On Jun 7, 2011, at 5:28 PM, Doran, Michael D do...@uta.edu wrote:

 I am building a little web service that spits out info on when the libraries 
 (a central library and two branches) are open and what the hours are for that 
 day.  As those who work in academic libraries know, it's not the *regular* 
 hours, but all the exception dates/hours that are important (Spring break, 
 Maymester, intersession, Christmas holidays, yadda, yadda).  This app knows 
 all the exceptions.

 The basic idea is that it provides real-time, is it open right now info for 
 *today* (as well as today's hours).  If this sounds mobile-y, it's because 
 it was originally conceived as an addition to our Library's mobile website.

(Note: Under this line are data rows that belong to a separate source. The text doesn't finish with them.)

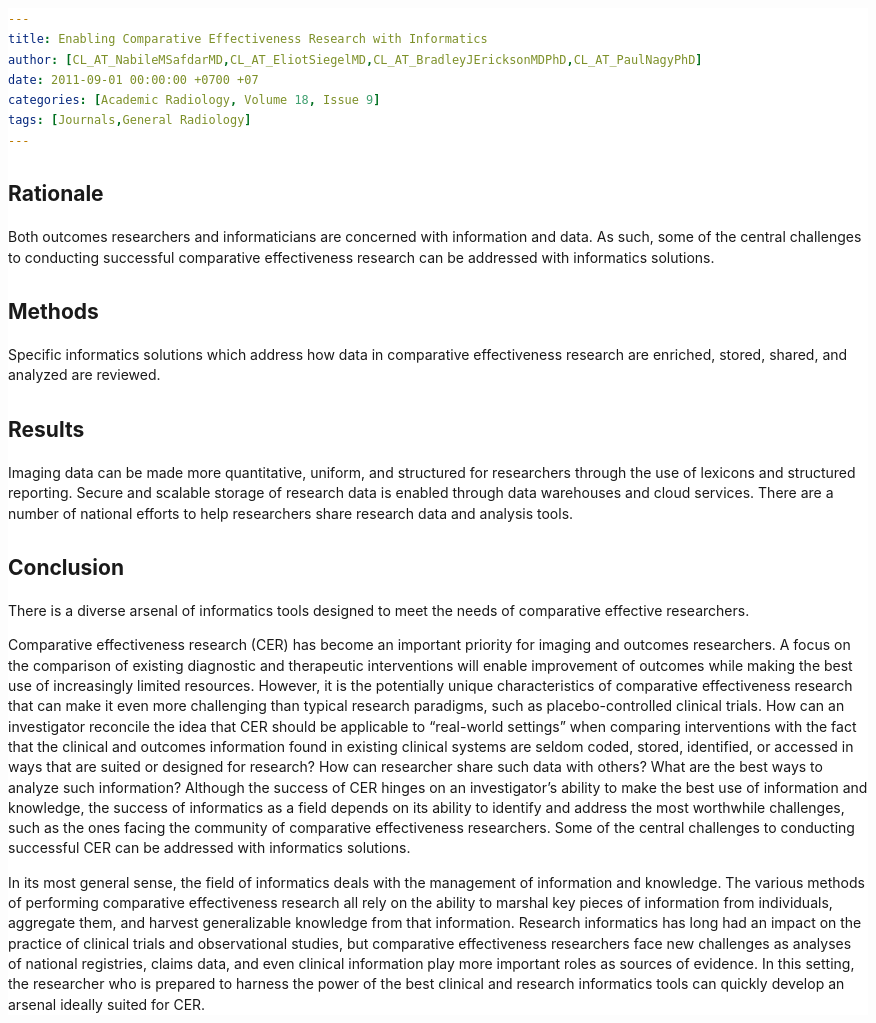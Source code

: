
 ```yaml
---
title: Enabling Comparative Effectiveness Research with Informatics
author: [CL_AT_NabileMSafdarMD,CL_AT_EliotSiegelMD,CL_AT_BradleyJEricksonMDPhD,CL_AT_PaulNagyPhD]
date: 2011-09-01 00:00:00 +0700 +07
categories: [Academic Radiology, Volume 18, Issue 9]
tags: [Journals,General Radiology]
---
```

## Rationale

Both outcomes researchers and informaticians are concerned with information and data. As such, some of the central challenges to conducting successful comparative effectiveness research can be addressed with informatics solutions.

## Methods

Specific informatics solutions which address how data in comparative effectiveness research are enriched, stored, shared, and analyzed are reviewed.

## Results

Imaging data can be made more quantitative, uniform, and structured for researchers through the use of lexicons and structured reporting. Secure and scalable storage of research data is enabled through data warehouses and cloud services. There are a number of national efforts to help researchers share research data and analysis tools.

## Conclusion

There is a diverse arsenal of informatics tools designed to meet the needs of comparative effective researchers.

Comparative effectiveness research (CER) has become an important priority for imaging and outcomes researchers. A focus on the comparison of existing diagnostic and therapeutic interventions will enable improvement of outcomes while making the best use of increasingly limited resources. However, it is the potentially unique characteristics of comparative effectiveness research that can make it even more challenging than typical research paradigms, such as placebo-controlled clinical trials. How can an investigator reconcile the idea that CER should be applicable to “real-world settings” when comparing interventions with the fact that the clinical and outcomes information found in existing clinical systems are seldom coded, stored, identified, or accessed in ways that are suited or designed for research? How can researcher share such data with others? What are the best ways to analyze such information? Although the success of CER hinges on an investigator’s ability to make the best use of information and knowledge, the success of informatics as a field depends on its ability to identify and address the most worthwhile challenges, such as the ones facing the community of comparative effectiveness researchers. Some of the central challenges to conducting successful CER can be addressed with informatics solutions.

In its most general sense, the field of informatics deals with the management of information and knowledge. The various methods of performing comparative effectiveness research all rely on the ability to marshal key pieces of information from individuals, aggregate them, and harvest generalizable knowledge from that information. Research informatics has long had an impact on the practice of clinical trials and observational studies, but comparative effectiveness researchers face new challenges as analyses of national registries, claims data, and even clinical information play more important roles as sources of evidence. In this setting, the researcher who is prepared to harness the power of the best clinical and research informatics tools can quickly develop an arsenal ideally suited for CER.
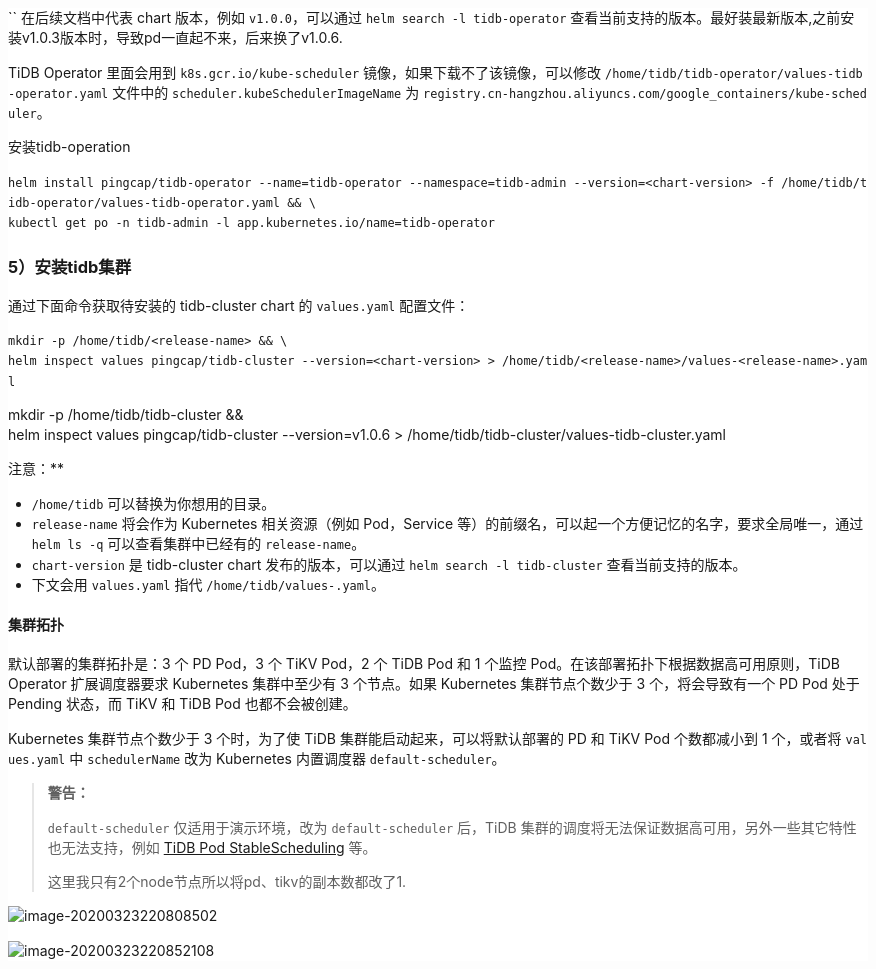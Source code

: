 `` 在后续文档中代表 chart 版本，例如 `v1.0.0`，可以通过 `helm search -l tidb-operator` 查看当前支持的版本。最好装最新版本,之前安装v1.0.3版本时，导致pd一直起不来，后来换了v1.0.6.

TiDB Operator 里面会用到 `k8s.gcr.io/kube-scheduler` 镜像，如果下载不了该镜像，可以修改 `/home/tidb/tidb-operator/values-tidb-operator.yaml` 文件中的 `scheduler.kubeSchedulerImageName` 为 `registry.cn-hangzhou.aliyuncs.com/google_containers/kube-scheduler`。

安装tidb-operation

```shell
helm install pingcap/tidb-operator --name=tidb-operator --namespace=tidb-admin --version=<chart-version> -f /home/tidb/tidb-operator/values-tidb-operator.yaml && \
kubectl get po -n tidb-admin -l app.kubernetes.io/name=tidb-operator
```

### 5）安装tidb集群

通过下面命令获取待安装的 tidb-cluster chart 的 `values.yaml` 配置文件：

```shell
mkdir -p /home/tidb/<release-name> && \
helm inspect values pingcap/tidb-cluster --version=<chart-version> > /home/tidb/<release-name>/values-<release-name>.yaml
```

mkdir -p /home/tidb/tidb-cluster && \
helm inspect values pingcap/tidb-cluster --version=v1.0.6 > /home/tidb/tidb-cluster/values-tidb-cluster.yaml

注意：**

- `/home/tidb` 可以替换为你想用的目录。
- `release-name` 将会作为 Kubernetes 相关资源（例如 Pod，Service 等）的前缀名，可以起一个方便记忆的名字，要求全局唯一，通过 `helm ls -q` 可以查看集群中已经有的 `release-name`。
- `chart-version` 是 tidb-cluster chart 发布的版本，可以通过 `helm search -l tidb-cluster` 查看当前支持的版本。
- 下文会用 `values.yaml` 指代 `/home/tidb/values-.yaml`。

#### 集群拓扑

默认部署的集群拓扑是：3 个 PD Pod，3 个 TiKV Pod，2 个 TiDB Pod 和 1 个监控 Pod。在该部署拓扑下根据数据高可用原则，TiDB Operator 扩展调度器要求 Kubernetes 集群中至少有 3 个节点。如果 Kubernetes 集群节点个数少于 3 个，将会导致有一个 PD Pod 处于 Pending 状态，而 TiKV 和 TiDB Pod 也都不会被创建。

Kubernetes 集群节点个数少于 3 个时，为了使 TiDB 集群能启动起来，可以将默认部署的 PD 和 TiKV Pod 个数都减小到 1 个，或者将 `values.yaml` 中 `schedulerName` 改为 Kubernetes 内置调度器 `default-scheduler`。

> **警告：**
>
> `default-scheduler` 仅适用于演示环境，改为 `default-scheduler` 后，TiDB 集群的调度将无法保证数据高可用，另外一些其它特性也无法支持，例如 [TiDB Pod StableScheduling](https://github.com/pingcap/tidb-operator/blob/master/docs/design-proposals/tidb-stable-scheduling.md) 等。
>
> 这里我只有2个node节点所以将pd、tikv的副本数都改了1.

![image-20200323220808502](C:\Users\Administrator\AppData\Roaming\Typora\typora-user-images\image-20200323220808502.png)

![image-20200323220852108](C:\Users\Administrator\AppData\Roaming\Typora\typora-user-images\image-20200323220852108.png)
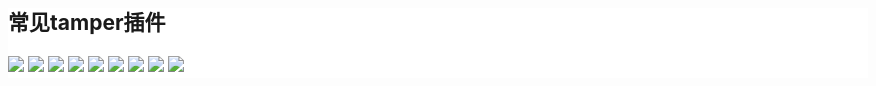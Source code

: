 ## 常见tamper插件
<img src="../pictures/umalr7iibv.png" width="800" />

<img src="../pictures/e435drhz8s.png" width="800" />

<img src="../pictures/qv6ujpwu11.png" width="800" />

<img src="../pictures/5a1qwzgvl6l.png" width="800" />

<img src="../pictures/ktvuqsucsjr.png" width="800" />

<img src="../pictures/8h18o42voov.png" width="800" />

<img src="../pictures/pajpav40sp.png" width="800" />

<img src="../pictures/7fsaibm1g3n.png" width="800" />

<img src="../pictures/lkgfkn5yfff.png" width="800" />
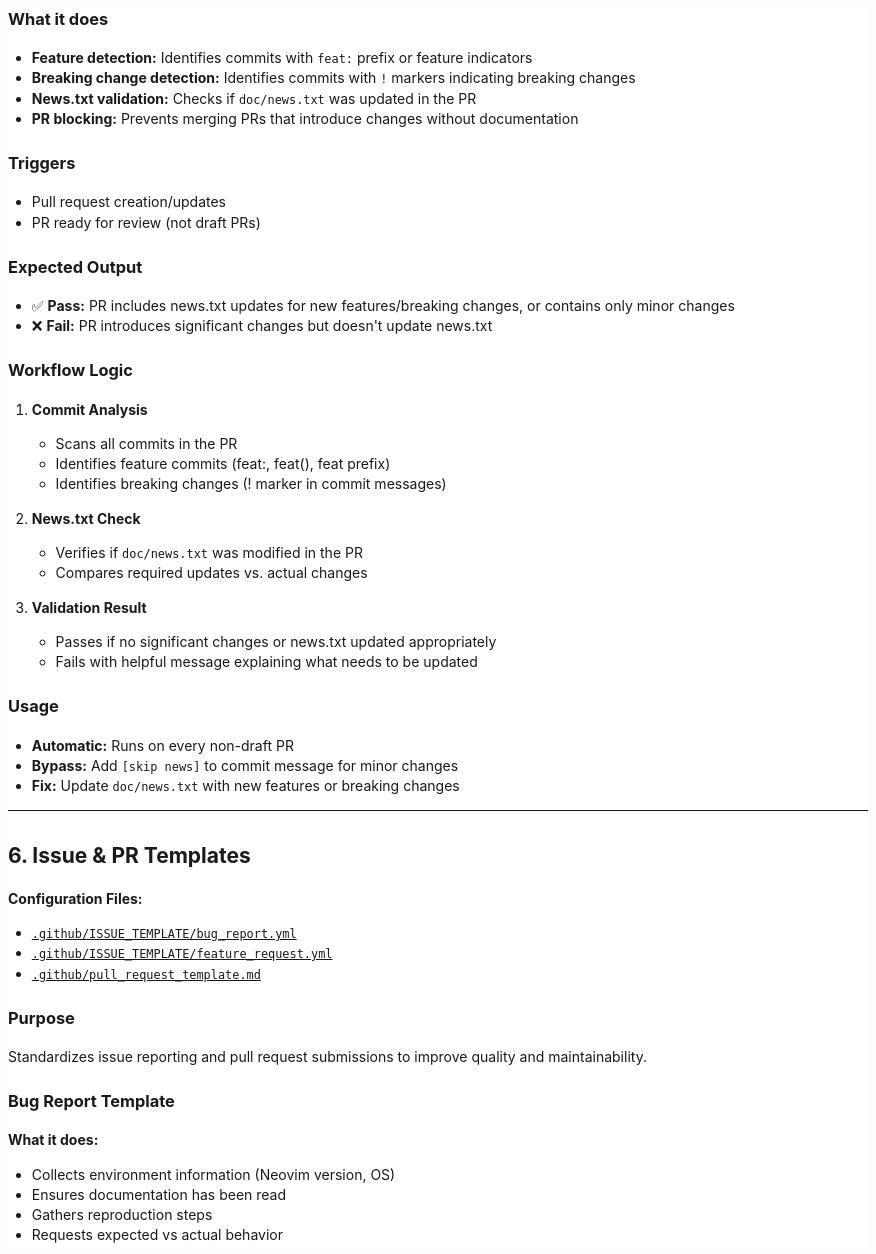 ### What it does
- **Feature detection:** Identifies commits with `feat:` prefix or feature indicators
- **Breaking change detection:** Identifies commits with `!` markers indicating breaking changes
- **News.txt validation:** Checks if `doc/news.txt` was updated in the PR
- **PR blocking:** Prevents merging PRs that introduce changes without documentation

### Triggers
- Pull request creation/updates
- PR ready for review (not draft PRs)

### Expected Output
- ✅ **Pass:** PR includes news.txt updates for new features/breaking changes, or contains only minor changes
- ❌ **Fail:** PR introduces significant changes but doesn't update news.txt

### Workflow Logic
1. **Commit Analysis**
   - Scans all commits in the PR
   - Identifies feature commits (feat:, feat(), feat prefix)
   - Identifies breaking changes (! marker in commit messages)

2. **News.txt Check**
   - Verifies if `doc/news.txt` was modified in the PR
   - Compares required updates vs. actual changes

3. **Validation Result**
   - Passes if no significant changes or news.txt updated appropriately
   - Fails with helpful message explaining what needs to be updated

### Usage
- **Automatic:** Runs on every non-draft PR
- **Bypass:** Add `[skip news]` to commit message for minor changes
- **Fix:** Update `doc/news.txt` with new features or breaking changes

---

## 6. Issue & PR Templates

**Configuration Files:**
- [`.github/ISSUE_TEMPLATE/bug_report.yml`](./.github/ISSUE_TEMPLATE/bug_report.yml)
- [`.github/ISSUE_TEMPLATE/feature_request.yml`](./.github/ISSUE_TEMPLATE/feature_request.yml)
- [`.github/pull_request_template.md`](./.github/pull_request_template.md)

### Purpose
Standardizes issue reporting and pull request submissions to improve quality and maintainability.

### Bug Report Template
**What it does:**
- Collects environment information (Neovim version, OS)
- Ensures documentation has been read
- Gathers reproduction steps
- Requests expected vs actual behavior
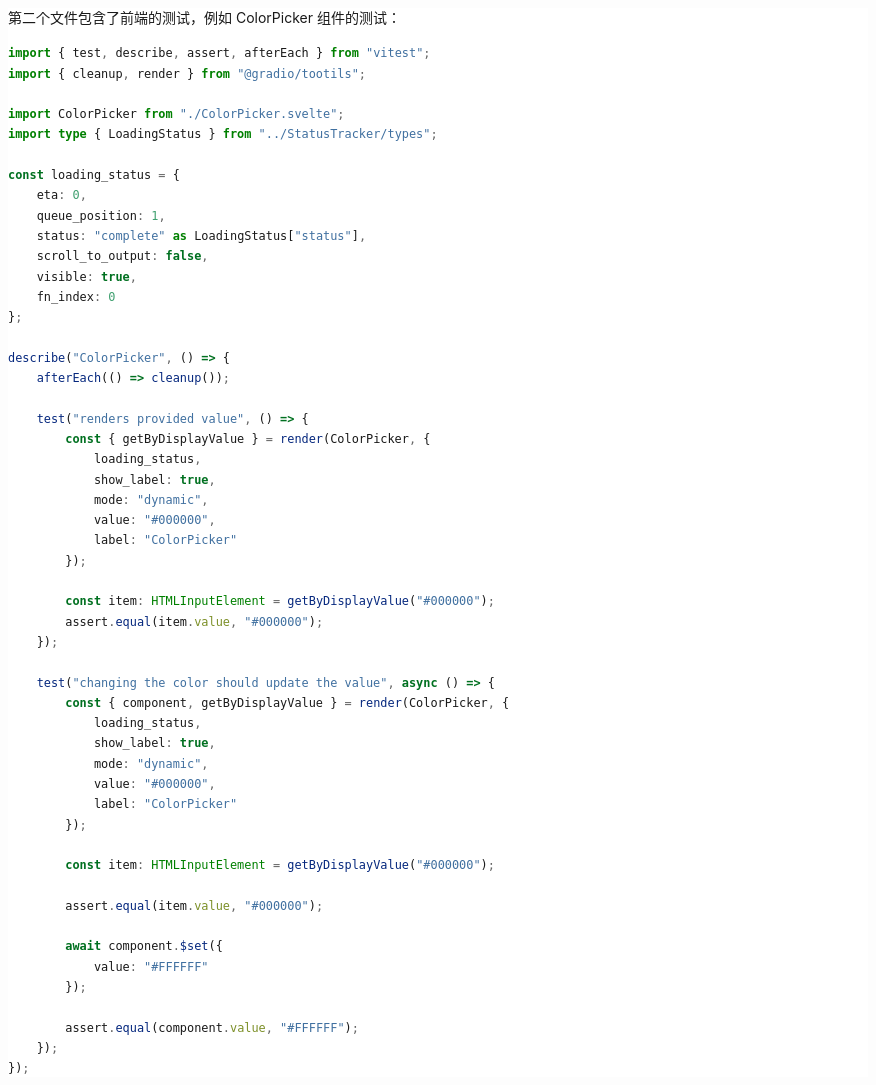 第二个文件包含了前端的测试，例如 ColorPicker 组件的测试：

```typescript
import { test, describe, assert, afterEach } from "vitest";
import { cleanup, render } from "@gradio/tootils";

import ColorPicker from "./ColorPicker.svelte";
import type { LoadingStatus } from "../StatusTracker/types";

const loading_status = {
	eta: 0,
	queue_position: 1,
	status: "complete" as LoadingStatus["status"],
	scroll_to_output: false,
	visible: true,
	fn_index: 0
};

describe("ColorPicker", () => {
	afterEach(() => cleanup());

	test("renders provided value", () => {
		const { getByDisplayValue } = render(ColorPicker, {
			loading_status,
			show_label: true,
			mode: "dynamic",
			value: "#000000",
			label: "ColorPicker"
		});

		const item: HTMLInputElement = getByDisplayValue("#000000");
		assert.equal(item.value, "#000000");
	});

	test("changing the color should update the value", async () => {
		const { component, getByDisplayValue } = render(ColorPicker, {
			loading_status,
			show_label: true,
			mode: "dynamic",
			value: "#000000",
			label: "ColorPicker"
		});

		const item: HTMLInputElement = getByDisplayValue("#000000");

		assert.equal(item.value, "#000000");

		await component.$set({
			value: "#FFFFFF"
		});

		assert.equal(component.value, "#FFFFFF");
	});
});
```
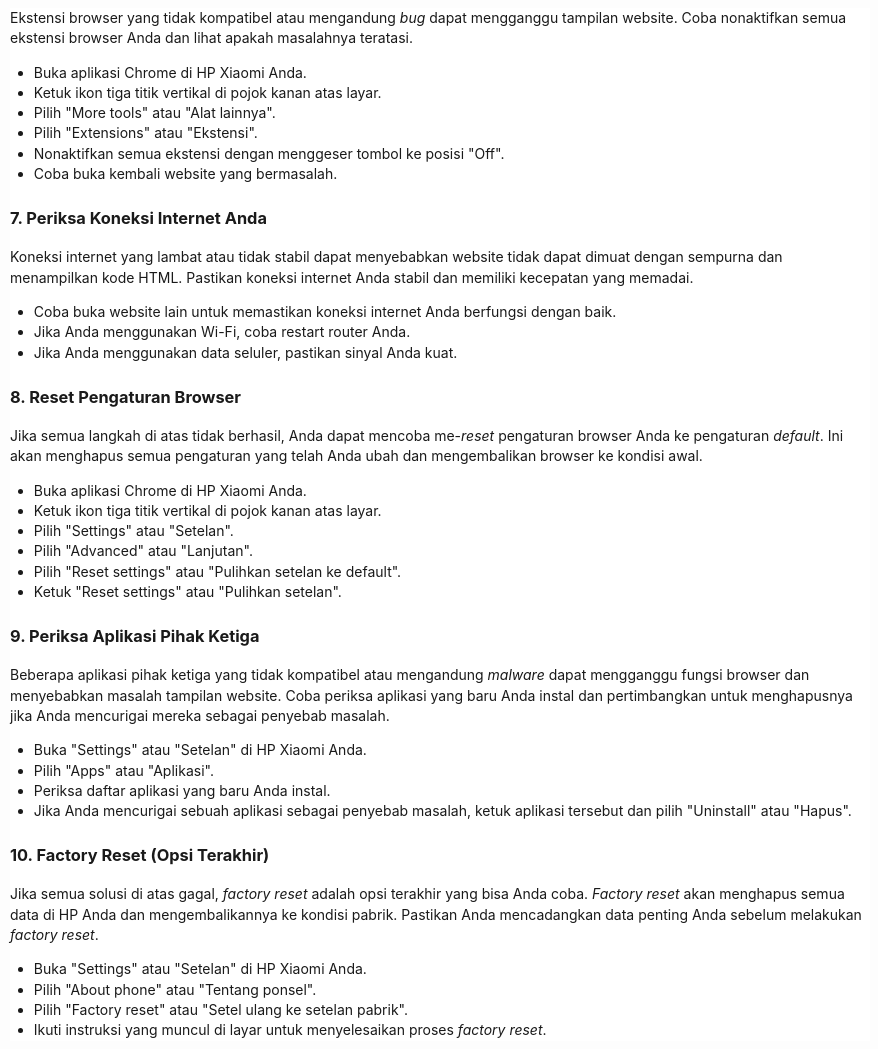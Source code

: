Ekstensi browser yang tidak kompatibel atau mengandung _bug_ dapat mengganggu tampilan website. Coba nonaktifkan semua ekstensi browser Anda dan lihat apakah masalahnya teratasi.

- Buka aplikasi Chrome di HP Xiaomi Anda.
- Ketuk ikon tiga titik vertikal di pojok kanan atas layar.
- Pilih "More tools" atau "Alat lainnya".
- Pilih "Extensions" atau "Ekstensi".
- Nonaktifkan semua ekstensi dengan menggeser tombol ke posisi "Off".
- Coba buka kembali website yang bermasalah.

### 7\. Periksa Koneksi Internet Anda

Koneksi internet yang lambat atau tidak stabil dapat menyebabkan website tidak dapat dimuat dengan sempurna dan menampilkan kode HTML. Pastikan koneksi internet Anda stabil dan memiliki kecepatan yang memadai.

- Coba buka website lain untuk memastikan koneksi internet Anda berfungsi dengan baik.
- Jika Anda menggunakan Wi-Fi, coba restart router Anda.
- Jika Anda menggunakan data seluler, pastikan sinyal Anda kuat.

### 8\. Reset Pengaturan Browser

Jika semua langkah di atas tidak berhasil, Anda dapat mencoba me-_reset_ pengaturan browser Anda ke pengaturan _default_. Ini akan menghapus semua pengaturan yang telah Anda ubah dan mengembalikan browser ke kondisi awal.

- Buka aplikasi Chrome di HP Xiaomi Anda.
- Ketuk ikon tiga titik vertikal di pojok kanan atas layar.
- Pilih "Settings" atau "Setelan".
- Pilih "Advanced" atau "Lanjutan".
- Pilih "Reset settings" atau "Pulihkan setelan ke default".
- Ketuk "Reset settings" atau "Pulihkan setelan".

### 9\. Periksa Aplikasi Pihak Ketiga

Beberapa aplikasi pihak ketiga yang tidak kompatibel atau mengandung _malware_ dapat mengganggu fungsi browser dan menyebabkan masalah tampilan website. Coba periksa aplikasi yang baru Anda instal dan pertimbangkan untuk menghapusnya jika Anda mencurigai mereka sebagai penyebab masalah.

- Buka "Settings" atau "Setelan" di HP Xiaomi Anda.
- Pilih "Apps" atau "Aplikasi".
- Periksa daftar aplikasi yang baru Anda instal.
- Jika Anda mencurigai sebuah aplikasi sebagai penyebab masalah, ketuk aplikasi tersebut dan pilih "Uninstall" atau "Hapus".

### 10\. Factory Reset (Opsi Terakhir)

Jika semua solusi di atas gagal, _factory reset_ adalah opsi terakhir yang bisa Anda coba. _Factory reset_ akan menghapus semua data di HP Anda dan mengembalikannya ke kondisi pabrik. Pastikan Anda mencadangkan data penting Anda sebelum melakukan _factory reset_.

- Buka "Settings" atau "Setelan" di HP Xiaomi Anda.
- Pilih "About phone" atau "Tentang ponsel".
- Pilih "Factory reset" atau "Setel ulang ke setelan pabrik".
- Ikuti instruksi yang muncul di layar untuk menyelesaikan proses _factory reset_.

 I'm trying to figure out the most flexible output markup (RDF schema?), one 
 that would allow the widest use of the web service in addition to outputting 
 HTML markup for a mobile site page.

 I've googled and found a few things, but nothing that really seems to fit.  
 Most of them (e.g. the RDF OpeningHoursUseCase on W3C [1]) are more about 
 rules for recurring intervals.  My interest is not in representing the 
 totality of the schedule (again, because of all the exception dates/times) 
 but in representing one day (i.e. today).  So I don't care about representing 
 recurring intervals.

 And actually, the Outsider Comments use cases at the bottom of the 
 OpeningHoursUseCase site mentioned above are almost exactly what I'm trying 
 to satisfy (just substitute library where you see shop or restaurant):

quote
I'm looking for exactly this xml, but this seems to
be very complex,and going off in different tangents.
Here are my use cases:
- I wish to go to a shop or restaurant, and I wish to
  know if it's open for the next few hours.
- It's late at night, and I need to go to the drug
  store or a small market. I wish to be able to search
  for a business that is open right now. The search
  should happen on a mapping site, or a web search site.
- I have business with a microbusiness that's open only
  a few days a week. It's important enough for me to
  bring their schedule into my calendar, temporarily,
  so I can get there when they're open.
- I want to coordinate a trip and run a few errands.